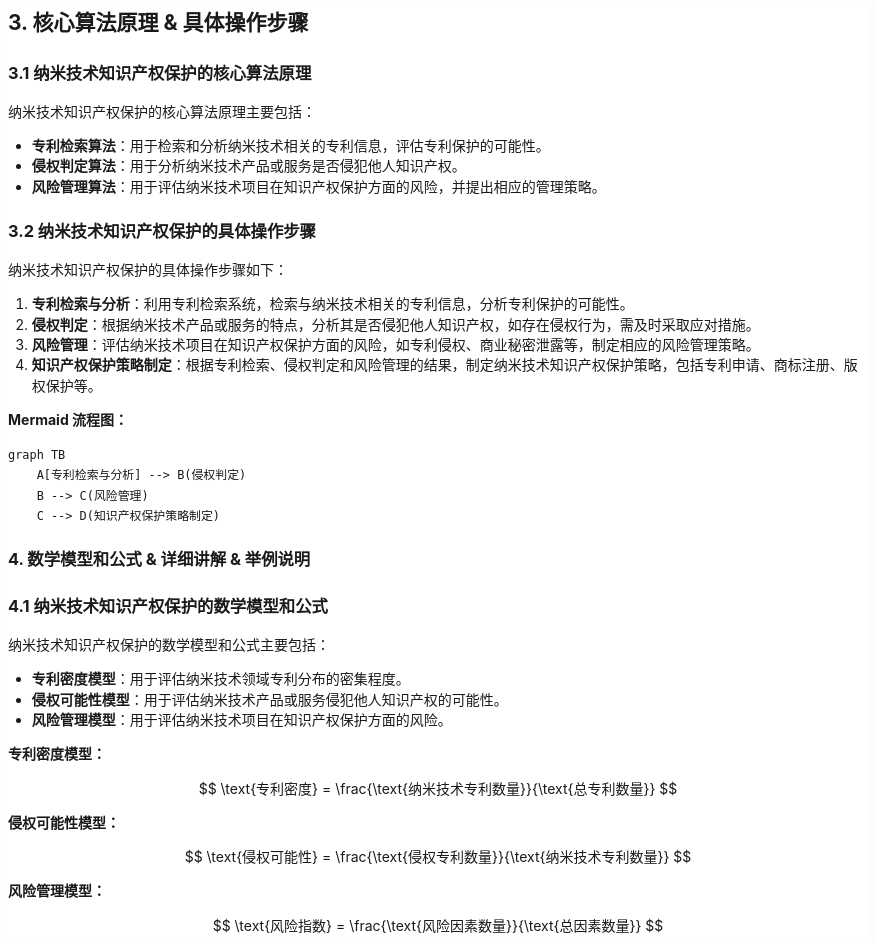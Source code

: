 ## 3. 核心算法原理 & 具体操作步骤

### 3.1 纳米技术知识产权保护的核心算法原理

纳米技术知识产权保护的核心算法原理主要包括：

- **专利检索算法**：用于检索和分析纳米技术相关的专利信息，评估专利保护的可能性。
- **侵权判定算法**：用于分析纳米技术产品或服务是否侵犯他人知识产权。
- **风险管理算法**：用于评估纳米技术项目在知识产权保护方面的风险，并提出相应的管理策略。

### 3.2 纳米技术知识产权保护的具体操作步骤

纳米技术知识产权保护的具体操作步骤如下：

1. **专利检索与分析**：利用专利检索系统，检索与纳米技术相关的专利信息，分析专利保护的可能性。
2. **侵权判定**：根据纳米技术产品或服务的特点，分析其是否侵犯他人知识产权，如存在侵权行为，需及时采取应对措施。
3. **风险管理**：评估纳米技术项目在知识产权保护方面的风险，如专利侵权、商业秘密泄露等，制定相应的风险管理策略。
4. **知识产权保护策略制定**：根据专利检索、侵权判定和风险管理的结果，制定纳米技术知识产权保护策略，包括专利申请、商标注册、版权保护等。

**Mermaid 流程图：**

```mermaid
graph TB
    A[专利检索与分析] --> B(侵权判定)
    B --> C(风险管理)
    C --> D(知识产权保护策略制定)
```

### 4. 数学模型和公式 & 详细讲解 & 举例说明

### 4.1 纳米技术知识产权保护的数学模型和公式

纳米技术知识产权保护的数学模型和公式主要包括：

- **专利密度模型**：用于评估纳米技术领域专利分布的密集程度。
- **侵权可能性模型**：用于评估纳米技术产品或服务侵犯他人知识产权的可能性。
- **风险管理模型**：用于评估纳米技术项目在知识产权保护方面的风险。

**专利密度模型：**

$$
\text{专利密度} = \frac{\text{纳米技术专利数量}}{\text{总专利数量}}
$$

**侵权可能性模型：**

$$
\text{侵权可能性} = \frac{\text{侵权专利数量}}{\text{纳米技术专利数量}}
$$

**风险管理模型：**

$$
\text{风险指数} = \frac{\text{风险因素数量}}{\text{总因素数量}}
$$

□ □ □

Task prompt: Verbatim copy, pictures excluded: output the lines from the first line of the records above through the line containing "纳米技术知识产权保护的具体操作步骤如下：".

Response:
Source code

: ## 3. 核心算法原理 & 具体操作步骤

### 3.1 纳米技术知识产权保护的核心算法原理

纳米技术知识产权保护的核心算法原理主要包括：

- **专利检索算法**：用于检索和分析纳米技术相关的专利信息，评估专利保护的可能性。
- **侵权判定算法**：用于分析纳米技术产品或服务是否侵犯他人知识产权。
- **风险管理算法**：用于评估纳米技术项目在知识产权保护方面的风险，并提出相应的管理策略。

### 3.2 纳米技术知识产权保护的具体操作步骤

纳米技术知识产权保护的具体操作步骤如下：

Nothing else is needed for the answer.